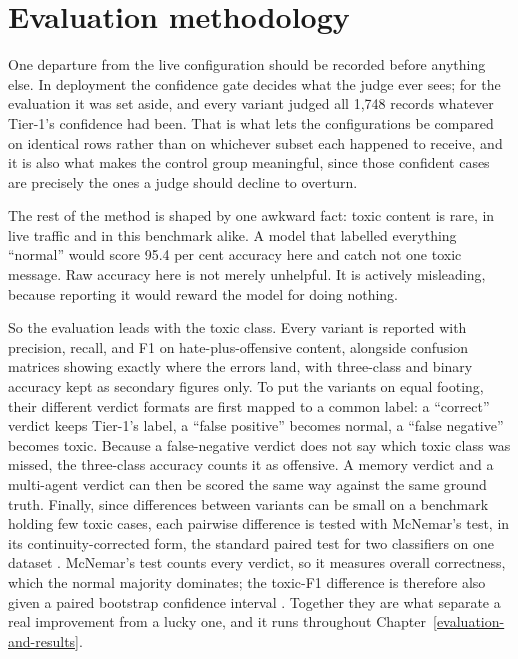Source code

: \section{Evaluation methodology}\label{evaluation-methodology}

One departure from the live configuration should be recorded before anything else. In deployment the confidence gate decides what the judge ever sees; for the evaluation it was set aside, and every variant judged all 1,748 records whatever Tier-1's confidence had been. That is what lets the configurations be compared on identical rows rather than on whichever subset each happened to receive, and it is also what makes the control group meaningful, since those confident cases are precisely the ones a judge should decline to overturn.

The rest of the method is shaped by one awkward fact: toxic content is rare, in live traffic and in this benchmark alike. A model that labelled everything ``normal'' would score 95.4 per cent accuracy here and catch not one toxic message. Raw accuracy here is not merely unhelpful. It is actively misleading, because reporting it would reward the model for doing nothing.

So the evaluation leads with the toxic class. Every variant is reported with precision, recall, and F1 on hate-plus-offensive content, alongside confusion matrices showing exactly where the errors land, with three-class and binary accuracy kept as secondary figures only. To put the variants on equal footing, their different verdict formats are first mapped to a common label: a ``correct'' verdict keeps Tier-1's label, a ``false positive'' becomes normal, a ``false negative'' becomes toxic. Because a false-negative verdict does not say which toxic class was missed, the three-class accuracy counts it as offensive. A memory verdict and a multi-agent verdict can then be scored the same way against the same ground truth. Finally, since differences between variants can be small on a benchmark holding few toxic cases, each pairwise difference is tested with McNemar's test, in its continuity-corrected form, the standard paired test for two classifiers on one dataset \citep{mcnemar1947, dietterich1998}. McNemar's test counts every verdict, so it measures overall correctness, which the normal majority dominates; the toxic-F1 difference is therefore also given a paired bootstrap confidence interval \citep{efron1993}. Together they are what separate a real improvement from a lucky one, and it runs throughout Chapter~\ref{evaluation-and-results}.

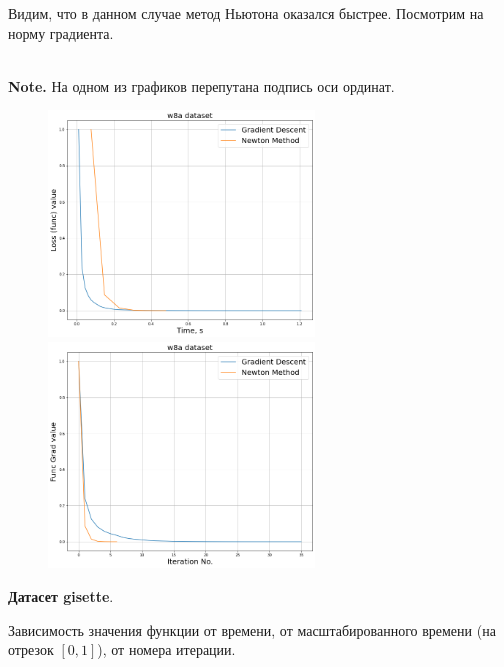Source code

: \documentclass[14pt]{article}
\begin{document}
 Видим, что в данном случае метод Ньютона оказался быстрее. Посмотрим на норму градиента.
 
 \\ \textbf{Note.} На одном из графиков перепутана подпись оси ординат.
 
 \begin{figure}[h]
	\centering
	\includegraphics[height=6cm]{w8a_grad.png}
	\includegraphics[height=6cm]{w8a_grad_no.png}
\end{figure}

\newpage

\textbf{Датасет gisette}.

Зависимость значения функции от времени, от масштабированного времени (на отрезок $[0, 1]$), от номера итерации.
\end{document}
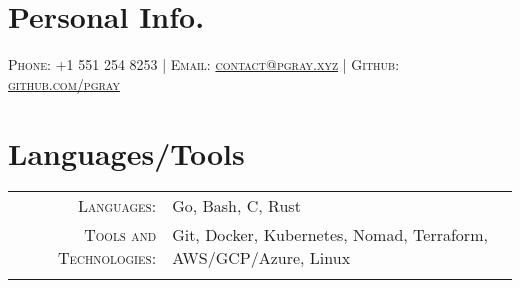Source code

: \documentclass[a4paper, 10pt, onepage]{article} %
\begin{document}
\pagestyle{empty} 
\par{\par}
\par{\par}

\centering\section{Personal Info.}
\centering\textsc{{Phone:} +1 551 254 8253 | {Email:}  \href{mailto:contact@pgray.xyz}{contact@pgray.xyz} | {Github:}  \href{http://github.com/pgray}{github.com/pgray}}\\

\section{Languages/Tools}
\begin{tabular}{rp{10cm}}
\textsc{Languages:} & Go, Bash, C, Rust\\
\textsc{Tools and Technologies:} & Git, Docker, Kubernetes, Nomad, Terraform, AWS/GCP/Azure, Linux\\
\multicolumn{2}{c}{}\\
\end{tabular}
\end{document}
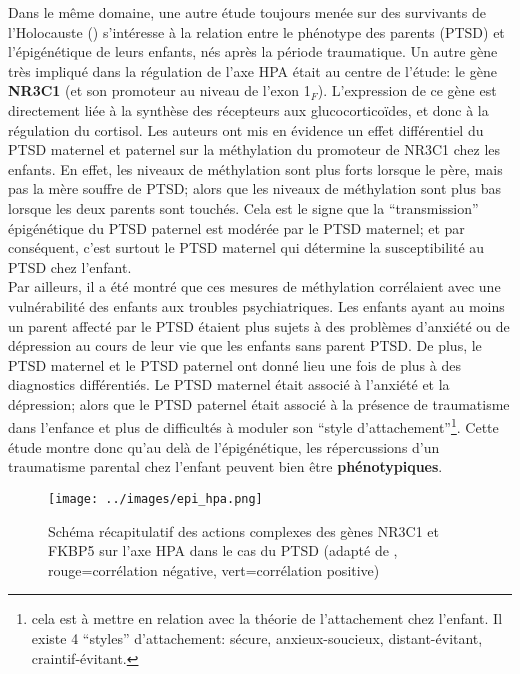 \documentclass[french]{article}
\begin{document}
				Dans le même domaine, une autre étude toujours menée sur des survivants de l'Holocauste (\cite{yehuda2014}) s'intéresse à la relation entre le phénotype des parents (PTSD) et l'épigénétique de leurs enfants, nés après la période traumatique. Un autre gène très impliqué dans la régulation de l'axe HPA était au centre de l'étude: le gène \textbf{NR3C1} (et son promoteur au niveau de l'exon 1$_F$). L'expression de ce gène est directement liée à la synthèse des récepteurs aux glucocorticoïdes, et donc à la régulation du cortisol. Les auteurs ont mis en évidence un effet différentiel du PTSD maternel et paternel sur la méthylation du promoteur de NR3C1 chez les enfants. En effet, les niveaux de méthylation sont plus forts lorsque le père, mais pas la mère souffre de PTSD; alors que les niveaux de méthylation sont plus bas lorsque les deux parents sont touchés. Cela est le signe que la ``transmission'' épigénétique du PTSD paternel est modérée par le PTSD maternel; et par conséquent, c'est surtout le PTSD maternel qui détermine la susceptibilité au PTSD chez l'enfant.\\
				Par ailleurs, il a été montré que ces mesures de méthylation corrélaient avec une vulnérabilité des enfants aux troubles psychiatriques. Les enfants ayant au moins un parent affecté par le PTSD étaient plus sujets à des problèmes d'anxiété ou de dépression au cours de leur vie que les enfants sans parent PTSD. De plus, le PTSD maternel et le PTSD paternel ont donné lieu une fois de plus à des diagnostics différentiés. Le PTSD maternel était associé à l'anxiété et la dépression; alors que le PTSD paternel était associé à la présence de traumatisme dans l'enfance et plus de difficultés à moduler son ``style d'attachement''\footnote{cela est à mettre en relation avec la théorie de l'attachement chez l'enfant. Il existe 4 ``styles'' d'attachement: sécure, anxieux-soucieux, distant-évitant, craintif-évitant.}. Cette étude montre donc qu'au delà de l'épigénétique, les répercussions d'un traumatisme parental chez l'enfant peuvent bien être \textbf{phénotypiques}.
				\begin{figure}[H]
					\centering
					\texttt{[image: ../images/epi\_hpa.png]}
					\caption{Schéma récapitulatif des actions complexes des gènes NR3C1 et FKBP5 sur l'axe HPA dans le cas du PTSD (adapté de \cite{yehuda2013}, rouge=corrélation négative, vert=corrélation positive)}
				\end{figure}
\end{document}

# # # # # # #

§ What to work on
Write out the listing above exactly, images omitted.

§ Output of the task
Source code

: \section{Evaluation methodology}\label{evaluation-methodology}

One departure from the live configuration should be recorded before anything else. In deployment the confidence gate decides what the judge ever sees; for the evaluation it was set aside, and every variant judged all 1,748 records whatever Tier-1's confidence had been. That is what lets the configurations be compared on identical rows rather than on whichever subset each happened to receive, and it is also what makes the control group meaningful, since those confident cases are precisely the ones a judge should decline to overturn.

The rest of the method is shaped by one awkward fact: toxic content is rare, in live traffic and in this benchmark alike. A model that labelled everything ``normal'' would score 95.4 per cent accuracy here and catch not one toxic message. Raw accuracy here is not merely unhelpful. It is actively misleading, because reporting it would reward the model for doing nothing.

So the evaluation leads with the toxic class. Every variant is reported with precision, recall, and F1 on hate-plus-offensive content, alongside confusion matrices showing exactly where the errors land, with three-class and binary accuracy kept as secondary figures only. To put the variants on equal footing, their different verdict formats are first mapped to a common label: a ``correct'' verdict keeps Tier-1's label, a ``false positive'' becomes normal, a ``false negative'' becomes toxic. Because a false-negative verdict does not say which toxic class was missed, the three-class accuracy counts it as offensive. A memory verdict and a multi-agent verdict can then be scored the same way against the same ground truth. Finally, since differences between variants can be small on a benchmark holding few toxic cases, each pairwise difference is tested with McNemar's test, in its continuity-corrected form, the standard paired test for two classifiers on one dataset \citep{mcnemar1947, dietterich1998}. McNemar's test counts every verdict, so it measures overall correctness, which the normal majority dominates; the toxic-F1 difference is therefore also given a paired bootstrap confidence interval \citep{efron1993}. Together they are what separate a real improvement from a lucky one, and it runs throughout Chapter~\ref{evaluation-and-results}.

Source code

: \documentclass[14pt]{article}
\begin{document}
 Видим, что в данном случае метод Ньютона оказался быстрее. Посмотрим на норму градиента.
 
 \\ \textbf{Note.} На одном из графиков перепутана подпись оси ординат.
 
 \begin{figure}[h]
	\centering
	\includegraphics[height=6cm]{w8a_grad.png}
	\includegraphics[height=6cm]{w8a_grad_no.png}
\end{figure}

\newpage

\textbf{Датасет gisette}.

Зависимость значения функции от времени, от масштабированного времени (на отрезок $[0, 1]$), от номера итерации.
\end{document}
Source code

: \documentclass[a4paper, 10pt, onepage]{article} %
\begin{document}
\pagestyle{empty} 
\par{\par}
\par{\par}

\centering\section{Personal Info.}
\centering\textsc{{Phone:} +1 551 254 8253 | {Email:}  \href{mailto:contact@pgray.xyz}{contact@pgray.xyz} | {Github:}  \href{http://github.com/pgray}{github.com/pgray}}\\

\section{Languages/Tools}
\begin{tabular}{rp{10cm}}
\textsc{Languages:} & Go, Bash, C, Rust\\
\textsc{Tools and Technologies:} & Git, Docker, Kubernetes, Nomad, Terraform, AWS/GCP/Azure, Linux\\
\multicolumn{2}{c}{}\\
\end{tabular}
\end{document}
 \documentclass[french]{article}
\begin{document}
				Dans le même domaine, une autre étude toujours menée sur des survivants de l'Holocauste (\cite{yehuda2014}) s'intéresse à la relation entre le phénotype des parents (PTSD) et l'épigénétique de leurs enfants, nés après la période traumatique. Un autre gène très impliqué dans la régulation de l'axe HPA était au centre de l'étude: le gène \textbf{NR3C1} (et son promoteur au niveau de l'exon 1$_F$). L'expression de ce gène est directement liée à la synthèse des récepteurs aux glucocorticoïdes, et donc à la régulation du cortisol. Les auteurs ont mis en évidence un effet différentiel du PTSD maternel et paternel sur la méthylation du promoteur de NR3C1 chez les enfants. En effet, les niveaux de méthylation sont plus forts lorsque le père, mais pas la mère souffre de PTSD; alors que les niveaux de méthylation sont plus bas lorsque les deux parents sont touchés. Cela est le signe que la ``transmission'' épigénétique du PTSD paternel est modérée par le PTSD maternel; et par conséquent, c'est surtout le PTSD maternel qui détermine la susceptibilité au PTSD chez l'enfant.\\
				Par ailleurs, il a été montré que ces mesures de méthylation corrélaient avec une vulnérabilité des enfants aux troubles psychiatriques. Les enfants ayant au moins un parent affecté par le PTSD étaient plus sujets à des problèmes d'anxiété ou de dépression au cours de leur vie que les enfants sans parent PTSD. De plus, le PTSD maternel et le PTSD paternel ont donné lieu une fois de plus à des diagnostics différentiés. Le PTSD maternel était associé à l'anxiété et la dépression; alors que le PTSD paternel était associé à la présence de traumatisme dans l'enfance et plus de difficultés à moduler son ``style d'attachement''\footnote{cela est à mettre en relation avec la théorie de l'attachement chez l'enfant. Il existe 4 ``styles'' d'attachement: sécure, anxieux-soucieux, distant-évitant, craintif-évitant.}. Cette étude montre donc qu'au delà de l'épigénétique, les répercussions d'un traumatisme parental chez l'enfant peuvent bien être \textbf{phénotypiques}.
				\begin{figure}[H]
					\centering
					\texttt{[image: ../images/epi\_hpa.png]}
					\caption{Schéma récapitulatif des actions complexes des gènes NR3C1 et FKBP5 sur l'axe HPA dans le cas du PTSD (adapté de \cite{yehuda2013}, rouge=corrélation négative, vert=corrélation positive)}
				\end{figure}
\end{document}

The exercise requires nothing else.